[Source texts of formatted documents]

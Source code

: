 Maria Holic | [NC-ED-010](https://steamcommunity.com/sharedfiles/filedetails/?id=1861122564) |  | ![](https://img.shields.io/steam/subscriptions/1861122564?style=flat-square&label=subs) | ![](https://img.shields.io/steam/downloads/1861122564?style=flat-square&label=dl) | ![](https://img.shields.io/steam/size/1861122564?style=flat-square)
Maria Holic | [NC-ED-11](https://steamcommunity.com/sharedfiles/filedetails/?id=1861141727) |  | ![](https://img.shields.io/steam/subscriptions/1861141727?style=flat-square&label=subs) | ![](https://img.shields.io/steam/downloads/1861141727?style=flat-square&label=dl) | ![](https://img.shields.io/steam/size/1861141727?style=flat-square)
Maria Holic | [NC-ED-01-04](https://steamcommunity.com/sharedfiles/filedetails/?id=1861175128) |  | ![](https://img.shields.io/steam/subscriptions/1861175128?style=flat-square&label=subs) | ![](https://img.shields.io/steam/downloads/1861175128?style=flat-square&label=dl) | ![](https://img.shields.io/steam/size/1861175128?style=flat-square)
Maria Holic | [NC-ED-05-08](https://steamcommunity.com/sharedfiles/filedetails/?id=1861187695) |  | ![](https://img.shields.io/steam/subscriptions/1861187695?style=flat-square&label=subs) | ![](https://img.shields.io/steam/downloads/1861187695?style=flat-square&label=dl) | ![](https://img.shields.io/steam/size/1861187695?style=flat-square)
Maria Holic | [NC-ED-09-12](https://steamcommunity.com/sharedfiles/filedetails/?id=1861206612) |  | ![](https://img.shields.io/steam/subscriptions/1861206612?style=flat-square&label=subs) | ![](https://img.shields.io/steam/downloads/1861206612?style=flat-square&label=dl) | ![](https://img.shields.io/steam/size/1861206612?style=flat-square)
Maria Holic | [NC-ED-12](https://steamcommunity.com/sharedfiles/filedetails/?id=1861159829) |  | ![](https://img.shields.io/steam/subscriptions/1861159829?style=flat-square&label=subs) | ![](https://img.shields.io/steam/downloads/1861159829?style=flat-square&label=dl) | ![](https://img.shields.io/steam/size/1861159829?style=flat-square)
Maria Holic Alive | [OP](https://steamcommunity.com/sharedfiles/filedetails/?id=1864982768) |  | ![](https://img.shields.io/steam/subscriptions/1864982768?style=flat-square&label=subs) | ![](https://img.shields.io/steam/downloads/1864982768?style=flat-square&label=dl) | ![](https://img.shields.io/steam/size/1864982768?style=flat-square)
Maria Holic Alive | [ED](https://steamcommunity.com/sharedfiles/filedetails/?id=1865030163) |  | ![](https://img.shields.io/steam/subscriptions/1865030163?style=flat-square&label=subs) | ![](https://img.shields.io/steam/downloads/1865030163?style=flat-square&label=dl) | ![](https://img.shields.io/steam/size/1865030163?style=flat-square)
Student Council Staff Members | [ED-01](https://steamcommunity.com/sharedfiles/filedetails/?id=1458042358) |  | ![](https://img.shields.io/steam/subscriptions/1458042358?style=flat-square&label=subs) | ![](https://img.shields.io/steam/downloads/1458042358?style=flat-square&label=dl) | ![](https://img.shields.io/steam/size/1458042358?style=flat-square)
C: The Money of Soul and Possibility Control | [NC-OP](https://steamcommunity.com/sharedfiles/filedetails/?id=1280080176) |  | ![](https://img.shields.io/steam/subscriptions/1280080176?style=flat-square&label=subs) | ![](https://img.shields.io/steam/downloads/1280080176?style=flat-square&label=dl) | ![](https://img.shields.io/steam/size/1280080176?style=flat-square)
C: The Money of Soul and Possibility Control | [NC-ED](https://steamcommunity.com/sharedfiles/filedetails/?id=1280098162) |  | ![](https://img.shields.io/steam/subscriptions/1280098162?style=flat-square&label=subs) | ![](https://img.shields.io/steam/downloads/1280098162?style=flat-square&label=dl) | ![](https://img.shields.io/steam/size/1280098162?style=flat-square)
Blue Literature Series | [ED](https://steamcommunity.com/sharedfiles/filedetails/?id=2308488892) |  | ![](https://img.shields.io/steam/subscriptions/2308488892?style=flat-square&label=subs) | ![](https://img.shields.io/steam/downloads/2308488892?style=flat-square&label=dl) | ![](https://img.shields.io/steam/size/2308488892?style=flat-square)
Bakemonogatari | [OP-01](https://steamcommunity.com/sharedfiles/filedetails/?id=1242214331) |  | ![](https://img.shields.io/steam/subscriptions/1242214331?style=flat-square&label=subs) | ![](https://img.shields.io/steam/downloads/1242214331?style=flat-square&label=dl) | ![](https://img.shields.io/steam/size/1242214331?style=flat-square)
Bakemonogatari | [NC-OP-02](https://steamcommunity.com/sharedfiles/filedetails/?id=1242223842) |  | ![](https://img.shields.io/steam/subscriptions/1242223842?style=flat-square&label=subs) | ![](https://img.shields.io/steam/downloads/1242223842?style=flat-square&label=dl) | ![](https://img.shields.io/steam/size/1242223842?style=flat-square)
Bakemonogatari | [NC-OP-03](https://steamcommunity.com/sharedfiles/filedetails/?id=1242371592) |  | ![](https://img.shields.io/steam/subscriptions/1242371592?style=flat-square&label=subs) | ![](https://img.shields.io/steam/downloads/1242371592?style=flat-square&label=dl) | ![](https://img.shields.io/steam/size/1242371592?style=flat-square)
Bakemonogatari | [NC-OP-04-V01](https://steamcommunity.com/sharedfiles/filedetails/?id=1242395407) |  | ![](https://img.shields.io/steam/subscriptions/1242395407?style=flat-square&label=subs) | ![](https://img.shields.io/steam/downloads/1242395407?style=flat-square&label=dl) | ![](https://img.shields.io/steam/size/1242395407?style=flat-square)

**TASK TO COMPLETE:** Collect the complete line wherever the string "Possibility" appears in the records.

**OUTPUT OF THE EXERCISE:**
C: The Money of Soul and Possibility Control | [NC-OP](https://steamcommunity.com/sharedfiles/filedetails/?id=1280080176) |  | ![](https://img.shields.io/steam/subscriptions/1280080176?style=flat-square&label=subs) | ![](https://img.shields.io/steam/downloads/1280080176?style=flat-square&label=dl) | ![](https://img.shields.io/steam/size/1280080176?style=flat-square)
C: The Money of Soul and Possibility Control | [NC-ED](https://steamcommunity.com/sharedfiles/filedetails/?id=1280098162) |  | ![](https://img.shields.io/steam/subscriptions/1280098162?style=flat-square&label=subs) | ![](https://img.shields.io/steam/downloads/1280098162?style=flat-square&label=dl) | ![](https://img.shields.io/steam/size/1280098162?style=flat-square)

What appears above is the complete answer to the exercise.